It's striking to contrast these two claims:
Some of us (myself included) [Douglas Hofstadter] believe that the late President Reagan was essentially “all gone” many years before his body gave up the ghost, and more generally we believe that people in the final stages of Alzheimer’s disease are essentially all gone…. The “I” has either wholly or partially vanished, gone down the drain, never to be found again.
Only recently have scientists begun to take note of a phenomenon first observed by doctors in 19th-century insane asylums in France, Germany and the U.S. Back then, they called it terminal lucidity.
Patients with severe and chronic mental illness or dementia would suddenly start speaking clearly and rationally before death.
Even those with amnesia often recognised family members for the first time in years, and were able to say goodbye.
More recently, nurses and physicians have been noticing this phenomenon as more people end their lives in hospices.
In 2007, Dr Scott Haig wrote an account of his patient, David, who had lung cancer that had spread to the brain.
First, David’s speech had become slurred and then he’d lost the ability to speak or even move.

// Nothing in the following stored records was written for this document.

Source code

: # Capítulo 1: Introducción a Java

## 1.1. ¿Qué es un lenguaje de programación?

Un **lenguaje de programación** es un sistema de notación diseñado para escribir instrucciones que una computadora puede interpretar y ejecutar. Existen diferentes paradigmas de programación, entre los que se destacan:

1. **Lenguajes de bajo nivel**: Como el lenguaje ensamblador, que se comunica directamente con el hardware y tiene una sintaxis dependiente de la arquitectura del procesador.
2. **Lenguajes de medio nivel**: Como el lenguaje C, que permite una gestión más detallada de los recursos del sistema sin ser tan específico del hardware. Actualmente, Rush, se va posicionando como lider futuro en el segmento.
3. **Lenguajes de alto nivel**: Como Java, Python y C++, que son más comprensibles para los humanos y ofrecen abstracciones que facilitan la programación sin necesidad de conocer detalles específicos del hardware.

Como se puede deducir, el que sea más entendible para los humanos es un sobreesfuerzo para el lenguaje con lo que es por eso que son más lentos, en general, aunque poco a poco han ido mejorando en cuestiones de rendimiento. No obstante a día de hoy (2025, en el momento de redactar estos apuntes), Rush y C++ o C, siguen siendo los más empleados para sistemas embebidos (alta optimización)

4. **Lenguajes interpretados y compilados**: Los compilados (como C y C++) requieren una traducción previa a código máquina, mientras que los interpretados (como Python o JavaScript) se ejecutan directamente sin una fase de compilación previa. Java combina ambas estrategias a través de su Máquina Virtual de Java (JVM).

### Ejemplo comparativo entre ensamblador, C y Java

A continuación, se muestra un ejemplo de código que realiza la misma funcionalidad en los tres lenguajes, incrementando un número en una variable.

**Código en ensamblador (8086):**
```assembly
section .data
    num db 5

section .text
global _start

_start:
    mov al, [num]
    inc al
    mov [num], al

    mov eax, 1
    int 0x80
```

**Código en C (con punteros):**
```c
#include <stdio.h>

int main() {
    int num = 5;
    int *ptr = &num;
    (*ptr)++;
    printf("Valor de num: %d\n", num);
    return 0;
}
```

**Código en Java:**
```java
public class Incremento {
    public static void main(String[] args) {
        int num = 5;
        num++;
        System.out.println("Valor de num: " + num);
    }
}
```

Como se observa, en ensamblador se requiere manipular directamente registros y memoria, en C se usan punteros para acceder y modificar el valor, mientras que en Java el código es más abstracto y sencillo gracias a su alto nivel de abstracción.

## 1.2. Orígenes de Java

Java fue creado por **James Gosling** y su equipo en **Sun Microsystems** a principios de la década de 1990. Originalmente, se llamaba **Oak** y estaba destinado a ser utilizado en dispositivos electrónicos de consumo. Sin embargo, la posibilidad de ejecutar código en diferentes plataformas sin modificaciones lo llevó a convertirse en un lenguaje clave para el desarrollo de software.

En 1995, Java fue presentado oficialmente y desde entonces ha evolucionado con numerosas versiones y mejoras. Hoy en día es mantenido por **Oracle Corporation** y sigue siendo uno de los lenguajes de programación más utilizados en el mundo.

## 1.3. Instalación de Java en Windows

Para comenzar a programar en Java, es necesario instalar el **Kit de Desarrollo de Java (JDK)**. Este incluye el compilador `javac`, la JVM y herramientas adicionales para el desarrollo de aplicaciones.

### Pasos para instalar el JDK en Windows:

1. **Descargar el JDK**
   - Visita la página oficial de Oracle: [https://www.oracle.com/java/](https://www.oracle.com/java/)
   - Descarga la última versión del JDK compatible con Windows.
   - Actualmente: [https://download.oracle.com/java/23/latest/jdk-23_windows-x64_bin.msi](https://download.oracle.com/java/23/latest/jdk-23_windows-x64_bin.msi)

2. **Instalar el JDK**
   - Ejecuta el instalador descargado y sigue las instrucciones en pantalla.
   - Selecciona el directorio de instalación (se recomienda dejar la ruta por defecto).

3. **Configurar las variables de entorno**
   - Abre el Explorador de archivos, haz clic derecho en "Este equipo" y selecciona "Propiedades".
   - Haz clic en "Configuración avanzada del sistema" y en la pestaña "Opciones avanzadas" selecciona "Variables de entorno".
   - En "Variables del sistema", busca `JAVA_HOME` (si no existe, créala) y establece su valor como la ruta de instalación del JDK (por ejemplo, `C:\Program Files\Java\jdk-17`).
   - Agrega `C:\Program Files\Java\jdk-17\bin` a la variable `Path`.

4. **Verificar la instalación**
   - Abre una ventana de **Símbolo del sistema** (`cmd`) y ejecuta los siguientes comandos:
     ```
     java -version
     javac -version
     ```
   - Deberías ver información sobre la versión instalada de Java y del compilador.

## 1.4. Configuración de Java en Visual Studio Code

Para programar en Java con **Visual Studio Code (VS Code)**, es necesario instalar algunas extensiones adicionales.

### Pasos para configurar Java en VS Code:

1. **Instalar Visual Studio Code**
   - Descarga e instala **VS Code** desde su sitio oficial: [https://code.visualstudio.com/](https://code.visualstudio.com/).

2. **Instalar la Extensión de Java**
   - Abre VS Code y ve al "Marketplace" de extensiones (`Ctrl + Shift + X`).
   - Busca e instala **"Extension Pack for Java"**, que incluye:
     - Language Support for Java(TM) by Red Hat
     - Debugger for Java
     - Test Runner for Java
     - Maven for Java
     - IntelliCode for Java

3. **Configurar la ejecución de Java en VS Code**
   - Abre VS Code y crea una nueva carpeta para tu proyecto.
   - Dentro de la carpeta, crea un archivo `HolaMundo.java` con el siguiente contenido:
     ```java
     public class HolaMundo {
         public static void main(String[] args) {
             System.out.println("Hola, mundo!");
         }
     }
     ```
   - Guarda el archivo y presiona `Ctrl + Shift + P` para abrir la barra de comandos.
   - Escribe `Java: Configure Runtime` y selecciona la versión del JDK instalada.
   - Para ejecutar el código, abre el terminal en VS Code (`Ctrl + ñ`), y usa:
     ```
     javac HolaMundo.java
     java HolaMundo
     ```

A brain scan done by his oncologist showed that there was scarcely any brain left.
For days, said Haig, his patient had ‘no expression, no response to anything we did to him’.
Then, when the doctor made his evening rounds one Friday, he noticed that David had lapsed into the laboured breathing that often presages death.
But an hour before he died, he woke up, and talked calmly and coherently to his wife and three children, smiling and patting their hands.
As Haig noted: ‘It wasn’t David’s brain that woke him up to say goodbye that Friday. ‘His brain had already been destroyed.’
Psychiatrist Russell Noyes had a similar case: a 91-year-old woman who’d lost her capacity for speech and movement as a result of two strokes.
Yet she suddenly broke through those walls shortly before her death.
Smiling excitedly, the woman turned her head, sat up without effort, raised her arms, and called out happily to her dead husband. Then she lay back down and died.
Whether or not she’d had a vision of her husband, the far more difficult and astonishing fact was that she’d regained her speech and mobility.